▶ _MATERIALS PROVIDED_
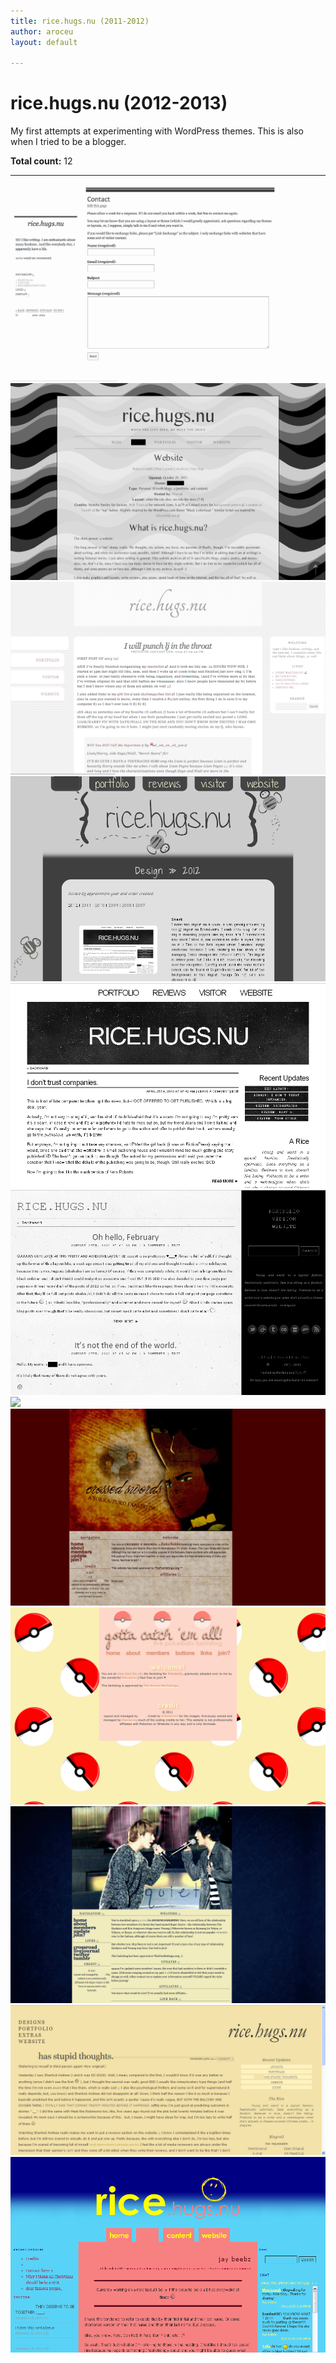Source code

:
 ```yaml
---
title: rice.hugs.nu (2011-2012)
author: aroceu
layout: default

---
```


# rice.hugs.nu (2012-2013)

My first attempts at experimenting with WordPress themes. This is also when I tried to be a blogger. 

**Total count:** 12

---

![](2012rice/8-e.png)
![](2012rice/7-e.png)
![](2012rice/6.gif)
![](2012rice/5.png)
![](2012rice/4.png)
![](2012rice/3-e.png)
![](2012rice/kangeteuk2011.png)
![](2012rice/zukka2011.png)
![](2012rice/pokeballs2011.png)
![](2012rice/kyusung2011.png)
![](2012rice/2.png)
![](2012rice/1.png)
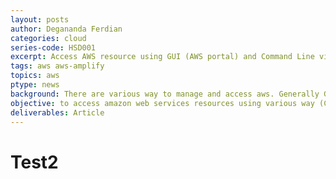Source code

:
```yaml
---
layout: posts
author: Degananda Ferdian
categories: cloud
series-code: HSD001
excerpt: Access AWS resource using GUI (AWS portal) and Command Line via AWS CLI and granted
tags: aws aws-amplify
topics: aws
ptype: news
background: There are various way to manage and access aws. Generally GUI access is easier but CLI access is simpler. Lets see the difference
objective: to access amazon web services resources using various way (CLI and GUI)
deliverables: Article
---
```


# Test2
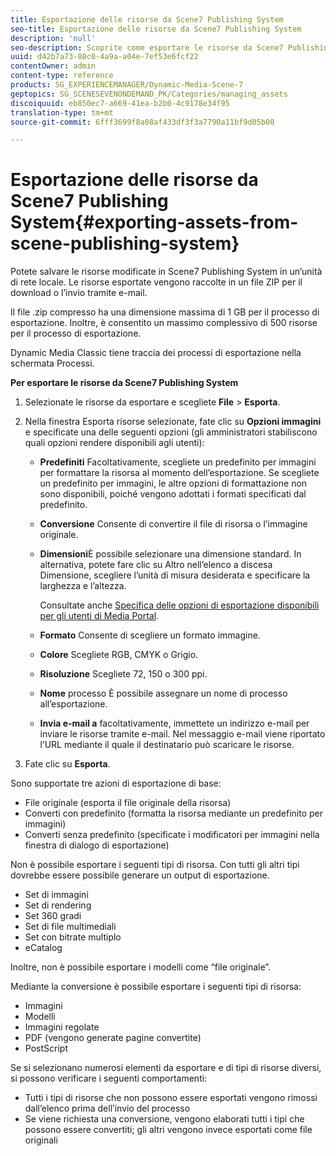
 ```yaml
---
title: Esportazione delle risorse da Scene7 Publishing System
seo-title: Esportazione delle risorse da Scene7 Publishing System
description: 'null'
seo-description: Scoprite come esportare le risorse da Scene7 Publishing System.
uuid: d42b7a73-80c0-4a9a-a04e-7ef53e6fcf22
contentOwner: admin
content-type: reference
products: SG_EXPERIENCEMANAGER/Dynamic-Media-Scene-7
geptopics: SG_SCENESEVENONDEMAND_PK/Categories/managing_assets
discoiquuid: eb850ec7-a669-41ea-b2b0-4c9178e34f95
translation-type: tm+mt
source-git-commit: 6fff3699f8a08af433df3f3a7790a11bf9d05b00

---
```



# Esportazione delle risorse da Scene7 Publishing System{#exporting-assets-from-scene-publishing-system}

Potete salvare le risorse modificate in Scene7 Publishing System in un’unità di rete locale. Le risorse esportate vengono raccolte in un file ZIP per il download o l’invio tramite e-mail.

Il file .zip compresso ha una dimensione massima di 1 GB per il processo di esportazione. Inoltre, è consentito un massimo complessivo di 500 risorse per il processo di esportazione.

Dynamic Media Classic tiene traccia dei processi di esportazione nella schermata Processi.

**Per esportare le risorse da Scene7 Publishing System**

1. Selezionate le risorse da esportare e scegliete **File** &gt; **Esporta**.
1. Nella finestra Esporta risorse selezionate, fate clic su **Opzioni immagini** e specificate una delle seguenti opzioni (gli amministratori stabiliscono quali opzioni rendere disponibili agli utenti):

   * **Predefiniti** Facoltativamente, scegliete un predefinito per immagini per formattare la risorsa al momento dell’esportazione. Se scegliete un predefinito per immagini, le altre opzioni di formattazione non sono disponibili, poiché vengono adottati i formati specificati dal predefinito.

   * **Conversione** Consente di convertire il file di risorsa o l’immagine originale.

   * **Dimensioni**&#x200B;È possibile selezionare una dimensione standard. In alternativa, potete fare clic su Altro nell’elenco a discesa Dimensione, scegliere l’unità di misura desiderata e specificare la larghezza e l’altezza.

      Consultate anche [Specifica delle opzioni di esportazione disponibili per gli utenti di Media Portal](specifying-export-options-available-media.md#specifying_export_options_available_to_media_portal_users).

   * **Formato** Consente di scegliere un formato immagine.

   * **Colore** Scegliete RGB, CMYK o Grigio.

   * **Risoluzione** Scegliete 72, 150 o 300 ppi.

   * **Nome** processo È possibile assegnare un nome di processo all’esportazione.

   * **Invia e-mail a** facoltativamente, immettete un indirizzo e-mail per inviare le risorse tramite e-mail. Nel messaggio e-mail viene riportato l’URL mediante il quale il destinatario può scaricare le risorse.

1. Fate clic su **Esporta**.

Sono supportate tre azioni di esportazione di base:

* File originale (esporta il file originale della risorsa)
* Converti con predefinito (formatta la risorsa mediante un predefinito per immagini)
* Converti senza predefinito (specificate i modificatori per immagini nella finestra di dialogo di esportazione)

Non è possibile esportare i seguenti tipi di risorsa. Con tutti gli altri tipi dovrebbe essere possibile generare un output di esportazione.

* Set di immagini
* Set di rendering
* Set 360 gradi
* Set di file multimediali
* Set con bitrate multiplo
* eCatalog

Inoltre, non è possibile esportare i modelli come “file originale”.

Mediante la conversione è possibile esportare i seguenti tipi di risorsa:

* Immagini
* Modelli
* Immagini regolate
* PDF (vengono generate pagine convertite)
* PostScript

Se si selezionano numerosi elementi da esportare e di tipi di risorse diversi, si possono verificare i seguenti comportamenti:

* Tutti i tipi di risorse che non possono essere esportati vengono rimossi dall’elenco prima dell’invio del processo
* Se viene richiesta una conversione, vengono elaborati tutti i tipi che possono essere convertiti; gli altri vengono invece esportati come file originali

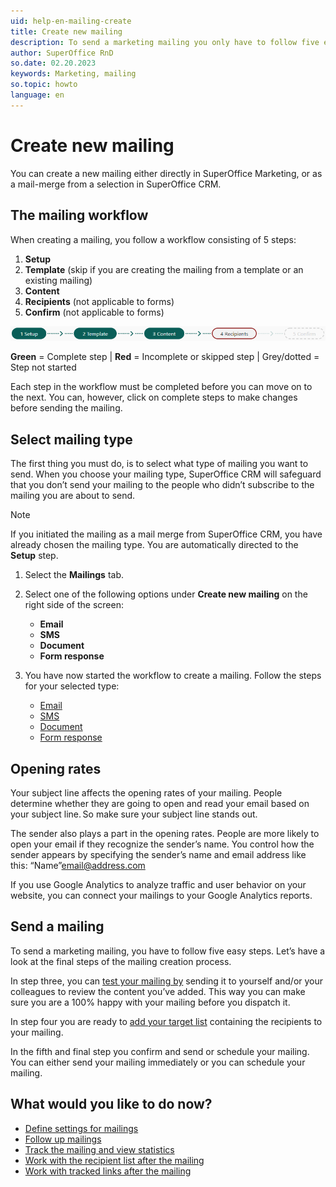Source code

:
 ```yaml
---
uid: help-en-mailing-create
title: Create new mailing
description: To send a marketing mailing you only have to follow five easy steps. Setting up a mailing involves creating the mailing, filling out basic information, then choosing a template.
author: SuperOffice RnD
so.date: 02.20.2023
keywords: Marketing, mailing
so.topic: howto
language: en
---
```


# Create new mailing

You can create a new mailing either directly in SuperOffice Marketing, or as a mail-merge from a selection in SuperOffice CRM.

## The mailing workflow

When creating a mailing, you follow a workflow consisting of 5 steps:

1. **Setup**
1. **Template** (skip if you are creating the mailing from a template or an existing mailing)
1. **Content**
1. **Recipients** (not applicable to forms)
1. **Confirm** (not applicable to forms)

![The mailing workflow -screenshot][img1]

**Green** = Complete step | **Red** = Incomplete or skipped step | Grey/dotted = Step not started

Each step in the workflow must be completed before you can move on to the next. You can, however, click on complete steps to make changes before sending the mailing.

## Select mailing type

The first thing you must do, is to select what type of mailing you want to send. When you choose your mailing type, SuperOffice CRM will safeguard that you don’t send your mailing to the people who didn’t subscribe to the mailing you are about to send.

> [!NOTE]
> If you initiated the mailing as a mail merge from SuperOffice CRM, you have already chosen the mailing type. You are automatically directed to the **Setup** step.

1. Select the **Mailings** tab.

2. Select one of the following options under **Create new mailing** on the right side of the screen:
    * **Email**
    * **SMS**
    * **Document**
    * **Form response**

3. You have now started the workflow to create a mailing. Follow the steps for your selected type:

    * [Email][1]
    * [SMS][2]
    * [Document][3]
    * [Form response][4]

## Opening rates

Your subject line affects the opening rates of your mailing. People determine whether they are going to open and read your email based on your subject line. So make sure your subject line stands out.

The sender also plays a part in the opening rates. People are more likely to open your email if they recognize the sender’s name. You control how the sender appears by specifying the sender’s name and email address like this: “Name”<email@address.com>

If you use Google Analytics to analyze traffic and user behavior on your website, you can connect your mailings to your Google Analytics reports.

## Send a mailing

To send a marketing mailing, you have to follow five easy steps. Let’s have a look at the final steps of the mailing creation process.

In step three, you can [test your mailing by][10] sending it to yourself and/or your colleagues to review the content you’ve added. This way you can make sure you are a 100% happy with your mailing before you dispatch it.

In step four you are ready to [add your target list][11] containing the recipients to your mailing.

In the fifth and final step you confirm and send or schedule your mailing. You can either send your mailing immediately or you can schedule your mailing.

## What would you like to do now?

* [Define settings for mailings][5]
* [Follow up mailings][6]
* [Track the mailing and view statistics][7]
* [Work with the recipient list after the mailing][8]
* [Work with tracked links after the mailing][9]

<!-- Referenced links -->
[1]: tutorial-email-mailing.yml
[2]: tutorial-sms-mailing.yml
[3]: tutorial-document-mailing.yml
[4]: tutorial-form-mailing.yml
[5]: ../admin/define-settings-for-mailings.md
[6]: ../follow-up/index.md
[7]: ../follow-up/view-statistics.md
[8]: ../follow-up/look-at-recipient-list.md
[9]: ../../../tracked-links/learn/explore-clicks.md
[10]: send-test-email.md
[11]: target-list.md

<!-- Referenced images -->
[img1]: media/mailing-workflow-all.png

▶ _WORK REQUEST_
Would you print exactly, and only, the lines of the data above from the line with "To send a marketing mailing, you" through the line with "In the fifth", inclusive?

▶ _EXERCISE SOLUTION_
To send a marketing mailing, you have to follow five easy steps. Let’s have a look at the final steps of the mailing creation process.

In step three, you can [test your mailing by][10] sending it to yourself and/or your colleagues to review the content you’ve added. This way you can make sure you are a 100% happy with your mailing before you dispatch it.

In step four you are ready to [add your target list][11] containing the recipients to your mailing.

In the fifth and final step you confirm and send or schedule your mailing. You can either send your mailing immediately or you can schedule your mailing.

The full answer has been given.